Methodological NEAR results: Tackling systematically missing data in multi-center studies

NEAR’s ongoing efforts to tackle statistical challenges in multi-center studies have resulted in new insights on handling systematically missing data—data that is 100% missing in some studies. In collaboration with statistician Nicola Orsini and his PhD student, Robert Thiesmeier, this recent study explores innovative methods to address gaps when data across centers cannot be fully pooled.

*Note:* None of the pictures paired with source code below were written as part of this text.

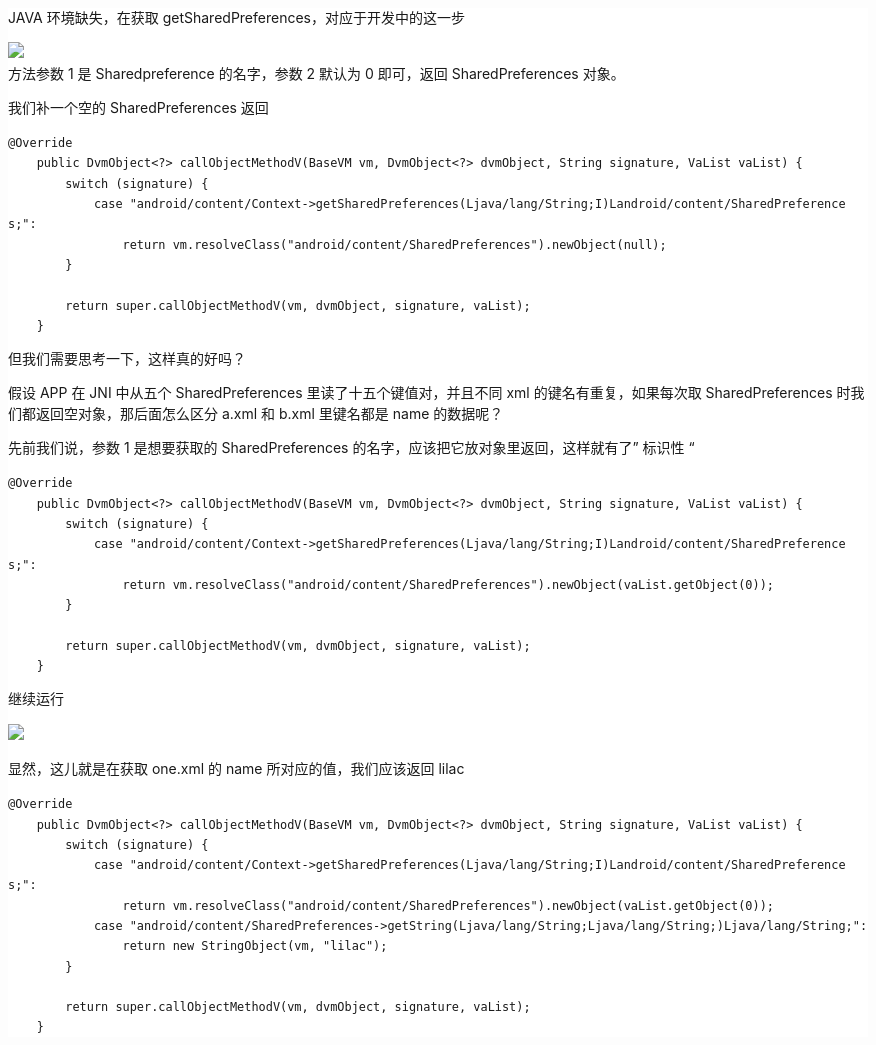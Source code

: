 JAVA 环境缺失，在获取 getSharedPreferences，对应于开发中的这一步

![](https://img-blog.csdnimg.cn/20210618132510134.png?x-oss-process=image/watermark,type_ZmFuZ3poZW5naGVpdGk,shadow_10,text_aHR0cHM6Ly9ibG9nLmNzZG4ubmV0L3FxXzM4ODUxNTM2,size_16,color_FFFFFF,t_70)  
方法参数 1 是 Sharedpreference 的名字，参数 2 默认为 0 即可，返回 SharedPreferences 对象。

我们补一个空的 SharedPreferences 返回

```
@Override
    public DvmObject<?> callObjectMethodV(BaseVM vm, DvmObject<?> dvmObject, String signature, VaList vaList) {
        switch (signature) {
            case "android/content/Context->getSharedPreferences(Ljava/lang/String;I)Landroid/content/SharedPreferences;":
                return vm.resolveClass("android/content/SharedPreferences").newObject(null);
        }
        
        return super.callObjectMethodV(vm, dvmObject, signature, vaList);
    }
```

但我们需要思考一下，这样真的好吗？

假设 APP 在 JNI 中从五个 SharedPreferences 里读了十五个键值对，并且不同 xml 的键名有重复，如果每次取 SharedPreferences 时我们都返回空对象，那后面怎么区分 a.xml 和 b.xml 里键名都是 name 的数据呢？

先前我们说，参数 1 是想要获取的 SharedPreferences 的名字，应该把它放对象里返回，这样就有了” 标识性 “

```
@Override
    public DvmObject<?> callObjectMethodV(BaseVM vm, DvmObject<?> dvmObject, String signature, VaList vaList) {
        switch (signature) {
            case "android/content/Context->getSharedPreferences(Ljava/lang/String;I)Landroid/content/SharedPreferences;":
                return vm.resolveClass("android/content/SharedPreferences").newObject(vaList.getObject(0));
        }

        return super.callObjectMethodV(vm, dvmObject, signature, vaList);
    }
```

继续运行

![](https://img-blog.csdnimg.cn/20210618132525627.png?x-oss-process=image/watermark,type_ZmFuZ3poZW5naGVpdGk,shadow_10,text_aHR0cHM6Ly9ibG9nLmNzZG4ubmV0L3FxXzM4ODUxNTM2,size_16,color_FFFFFF,t_70)

显然，这儿就是在获取 one.xml 的 name 所对应的值，我们应该返回 lilac

```
@Override
    public DvmObject<?> callObjectMethodV(BaseVM vm, DvmObject<?> dvmObject, String signature, VaList vaList) {
        switch (signature) {
            case "android/content/Context->getSharedPreferences(Ljava/lang/String;I)Landroid/content/SharedPreferences;":
                return vm.resolveClass("android/content/SharedPreferences").newObject(vaList.getObject(0));
            case "android/content/SharedPreferences->getString(Ljava/lang/String;Ljava/lang/String;)Ljava/lang/String;":
                return new StringObject(vm, "lilac");
        }

        return super.callObjectMethodV(vm, dvmObject, signature, vaList);
    }
```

Addressing Data Challenges in Multi-Site Studies with Cross-site Imputation
Using multiple study sites for data analysis can present practical challenges (e.g., sharing individual data) and methodological ones (e.g., missing data) that can lead to a loss of information and potentially introduce bias in the results. Multiple imputations typically address missing values, but this method doesn’t work if the data from different study sites can’t be combined into one file. To address this issue, scientists have developed a new method that breaks down the procedure of multiple imputations into four steps that can be applied without pooling individual data across studies.

Photo: Created by Adobe Photoshop Firefly

Using Cross-site Imputation and the new STATA command

The procedure – cross-site imputation – operates in four steps:

  1. Estimate: Using the available data, estimate the statistical distribution of systematically missing data in studies with observed data.
  2. Share Information: Share statistical information (regression coefficients) to the site with missing data and use it for the imputation.
  3. Impute Missing Data: Use the shared information to fill in the missing data based on the available data.
  4. Combine Results: Use a statistical method called Rubin’s rules to combine the results from all the different imputations.

This method was tested across various simulation scenarios and showed promising first results. Based on this research, Nicola and Robert worked on a software command in Stata called “mi impute from” to facilitate the use of this approach. The command enables researchers to fill in missing values without sharing individual data across multi-center sites. So far, options for continuous, categorical, and binary variables are available.

In summary, across-site imputation can be a new way of imputing missing data in multi-center studies, avoiding legal and logistic barriers to sharing individual data. With these methods, NEAR strives toward reliable, data-driven insights across diverse datasets, helping researchers and policymakers make well-informed decisions.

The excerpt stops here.